Instructions to follow —
Extract every line from the records below that contains the word "assets".

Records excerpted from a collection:
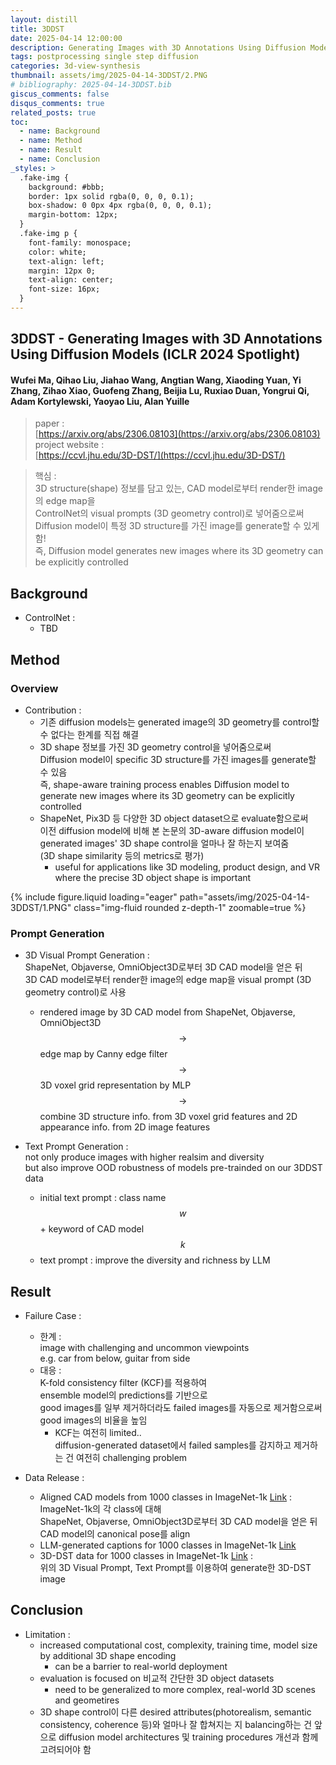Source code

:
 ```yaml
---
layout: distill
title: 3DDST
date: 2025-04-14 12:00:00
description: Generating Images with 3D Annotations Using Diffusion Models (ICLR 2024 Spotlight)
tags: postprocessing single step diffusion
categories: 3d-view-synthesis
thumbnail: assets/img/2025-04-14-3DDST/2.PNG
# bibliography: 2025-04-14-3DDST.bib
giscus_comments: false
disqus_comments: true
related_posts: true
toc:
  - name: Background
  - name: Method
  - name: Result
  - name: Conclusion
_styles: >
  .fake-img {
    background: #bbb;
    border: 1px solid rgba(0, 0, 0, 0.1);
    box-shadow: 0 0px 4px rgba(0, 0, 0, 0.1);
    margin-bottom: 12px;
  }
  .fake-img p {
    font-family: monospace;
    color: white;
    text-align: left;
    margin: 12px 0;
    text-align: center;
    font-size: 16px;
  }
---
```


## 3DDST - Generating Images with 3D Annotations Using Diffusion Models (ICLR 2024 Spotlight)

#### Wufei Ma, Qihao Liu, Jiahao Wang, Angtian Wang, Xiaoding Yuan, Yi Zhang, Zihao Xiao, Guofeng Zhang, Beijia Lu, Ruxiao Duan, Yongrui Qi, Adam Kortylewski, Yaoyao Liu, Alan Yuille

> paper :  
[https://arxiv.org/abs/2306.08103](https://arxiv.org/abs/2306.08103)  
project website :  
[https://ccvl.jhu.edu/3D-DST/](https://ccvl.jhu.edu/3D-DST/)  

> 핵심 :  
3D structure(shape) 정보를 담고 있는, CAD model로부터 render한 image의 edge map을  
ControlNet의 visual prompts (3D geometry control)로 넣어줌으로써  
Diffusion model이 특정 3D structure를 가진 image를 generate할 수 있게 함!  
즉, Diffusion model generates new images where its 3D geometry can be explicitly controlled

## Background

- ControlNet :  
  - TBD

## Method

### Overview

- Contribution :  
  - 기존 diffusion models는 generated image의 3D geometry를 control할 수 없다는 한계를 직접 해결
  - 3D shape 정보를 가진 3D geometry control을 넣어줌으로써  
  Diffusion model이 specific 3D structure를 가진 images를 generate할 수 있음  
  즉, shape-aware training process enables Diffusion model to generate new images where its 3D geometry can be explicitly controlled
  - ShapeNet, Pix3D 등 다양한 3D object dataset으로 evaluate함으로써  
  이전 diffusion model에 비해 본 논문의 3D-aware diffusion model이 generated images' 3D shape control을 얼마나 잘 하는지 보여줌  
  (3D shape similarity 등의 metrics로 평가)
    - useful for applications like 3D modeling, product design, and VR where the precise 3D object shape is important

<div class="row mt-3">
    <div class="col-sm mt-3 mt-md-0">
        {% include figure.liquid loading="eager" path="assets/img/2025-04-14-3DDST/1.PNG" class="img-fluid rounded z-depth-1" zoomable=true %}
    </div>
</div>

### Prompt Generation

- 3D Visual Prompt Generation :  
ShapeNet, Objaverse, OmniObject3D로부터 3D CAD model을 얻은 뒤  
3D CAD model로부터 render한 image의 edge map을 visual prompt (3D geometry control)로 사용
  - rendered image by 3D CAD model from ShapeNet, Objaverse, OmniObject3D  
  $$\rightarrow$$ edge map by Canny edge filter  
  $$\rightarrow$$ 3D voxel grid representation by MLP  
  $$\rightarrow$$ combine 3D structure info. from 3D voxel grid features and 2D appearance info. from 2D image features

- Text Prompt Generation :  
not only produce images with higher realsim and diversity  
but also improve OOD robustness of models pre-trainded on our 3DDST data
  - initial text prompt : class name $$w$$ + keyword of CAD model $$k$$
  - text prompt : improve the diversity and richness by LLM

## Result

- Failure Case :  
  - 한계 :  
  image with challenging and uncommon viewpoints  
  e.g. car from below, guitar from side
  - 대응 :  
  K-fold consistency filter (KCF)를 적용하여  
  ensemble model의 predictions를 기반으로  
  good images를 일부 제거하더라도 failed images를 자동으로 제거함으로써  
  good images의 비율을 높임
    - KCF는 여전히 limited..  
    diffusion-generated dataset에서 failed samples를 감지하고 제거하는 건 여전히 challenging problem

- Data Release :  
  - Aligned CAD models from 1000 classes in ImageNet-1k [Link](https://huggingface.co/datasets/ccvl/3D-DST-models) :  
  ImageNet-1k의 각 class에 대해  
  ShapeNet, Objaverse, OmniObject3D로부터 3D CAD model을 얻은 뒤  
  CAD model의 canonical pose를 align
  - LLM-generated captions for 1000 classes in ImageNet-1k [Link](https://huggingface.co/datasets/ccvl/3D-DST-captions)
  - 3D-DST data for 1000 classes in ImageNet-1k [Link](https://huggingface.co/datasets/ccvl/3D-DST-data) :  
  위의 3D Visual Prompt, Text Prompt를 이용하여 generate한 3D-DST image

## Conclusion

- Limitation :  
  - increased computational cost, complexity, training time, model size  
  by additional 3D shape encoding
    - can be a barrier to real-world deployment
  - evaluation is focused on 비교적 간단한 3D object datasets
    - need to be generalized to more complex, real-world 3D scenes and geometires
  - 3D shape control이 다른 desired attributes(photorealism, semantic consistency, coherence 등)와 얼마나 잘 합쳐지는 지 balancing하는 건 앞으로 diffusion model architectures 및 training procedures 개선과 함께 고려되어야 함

Solution —
thumbnail: assets/img/2025-04-14-3DDST/2.PNG
        {% include figure.liquid loading="eager" path="assets/img/2025-04-14-3DDST/1.PNG" class="img-fluid rounded z-depth-1" zoomable=true %}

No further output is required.